In the box labeled XPath, type //ab (without the quotation marks). We’ll learn about XPath expressions later in the workshop, but as a preview, this item restricts the find and replace operation to text inside an <ab> element. This ensures that we don’t insert <lb> elements inside our header or anywhere else where we don’t want them.

By default, find and replace operations in <oXygen/> search for literal strings of text, and there aren’t any literal carets or backslashes or Latin s characters or asterisks in our text. If you haven’t done so already, now is the time to check the Regular expression box in the Options section. This tells <oXygen;> that what we’re searching for is a regular expression (that is, a coded pattern), rather than a literal string.

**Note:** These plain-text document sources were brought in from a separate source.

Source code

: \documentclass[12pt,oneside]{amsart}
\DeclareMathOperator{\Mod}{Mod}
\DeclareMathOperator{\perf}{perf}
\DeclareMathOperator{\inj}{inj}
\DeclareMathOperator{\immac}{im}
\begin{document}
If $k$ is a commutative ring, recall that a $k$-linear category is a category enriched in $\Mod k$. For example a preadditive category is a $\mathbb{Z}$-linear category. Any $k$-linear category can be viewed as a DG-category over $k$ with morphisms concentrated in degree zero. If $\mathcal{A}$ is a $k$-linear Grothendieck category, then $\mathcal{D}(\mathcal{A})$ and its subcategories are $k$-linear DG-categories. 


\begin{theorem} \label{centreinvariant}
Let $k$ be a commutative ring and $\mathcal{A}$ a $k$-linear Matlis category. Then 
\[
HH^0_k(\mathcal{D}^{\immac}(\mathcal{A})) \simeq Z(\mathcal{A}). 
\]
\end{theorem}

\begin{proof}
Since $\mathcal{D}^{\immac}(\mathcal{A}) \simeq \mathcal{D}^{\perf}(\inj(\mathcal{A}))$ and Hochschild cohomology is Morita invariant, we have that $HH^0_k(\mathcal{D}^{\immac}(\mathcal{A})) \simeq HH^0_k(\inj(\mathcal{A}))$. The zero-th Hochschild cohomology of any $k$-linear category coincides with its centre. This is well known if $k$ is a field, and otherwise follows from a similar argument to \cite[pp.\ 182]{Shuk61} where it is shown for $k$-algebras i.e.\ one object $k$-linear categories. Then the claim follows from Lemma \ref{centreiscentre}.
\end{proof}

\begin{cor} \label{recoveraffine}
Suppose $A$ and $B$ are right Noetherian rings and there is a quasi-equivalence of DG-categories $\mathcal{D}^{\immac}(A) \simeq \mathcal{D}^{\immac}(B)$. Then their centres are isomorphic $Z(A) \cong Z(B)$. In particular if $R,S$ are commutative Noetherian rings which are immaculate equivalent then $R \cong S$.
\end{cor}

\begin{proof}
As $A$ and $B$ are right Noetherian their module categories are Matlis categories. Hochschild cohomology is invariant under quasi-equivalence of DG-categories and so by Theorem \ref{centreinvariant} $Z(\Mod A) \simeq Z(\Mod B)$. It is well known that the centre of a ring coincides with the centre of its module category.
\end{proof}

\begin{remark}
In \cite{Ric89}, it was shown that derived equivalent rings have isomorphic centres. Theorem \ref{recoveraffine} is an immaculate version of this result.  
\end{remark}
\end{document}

Moment of truth: Before you do any replacement, push the Find All button on the right. The number of matches it finds will appear in the dialogue window, and the results should appear in a bottom window that <oXygen/> will open. If it doesn’t look as if you’ve found anything, interrupt us and we’ll troubleshoot the problem with you. Otherwise, if you’re finding what you want to find, push the Replace All buttom to make the changes. If you mess up the replacement, you can undo whatever you did with Ctrl-z.

If you had whitespace before your closing <ab/> tag, the find and replace operation may have inserted an erroneous extra <lb/> just before it. If so, delete that manually.

Once you’ve finished your find and replace operations, you can close the dialogue window.

Folio breaks

The find and replace operation could not distinguish folio identifiers from real lines of text, and it therefore erroneously inserted <lb/> tags before the folio breaks. Fix those manually by removing the <lb> elements. Now change the text of those lines to TEI markup for page breaks, which is an empty <pb> element. It’s conventional to represent the folio number by using the @n attribute, so that, for example, the line that marks the start of folio 87r would read <pb n="87r"/>. Whether you keep the leading zero is up to you; you won’t want to render it when you later publish your edition, but you can either remove it now (during markup) or later (during conversion for rendering).

Fixing the folio breaks manually is not difficult in a small text like this, but you wouldn’t want to have to do it manually in the full manuscript (270 folios). It is possible to write less crude regular expressions to distinguish lines that represent folio breaks from lines of real text, and that’t what we did when we prepared the actual edition. Even if you aren’t familiar with regular expression syntax, since you know that regular expressions match patterns, what sort of patterns might you search for in order to make that distinction?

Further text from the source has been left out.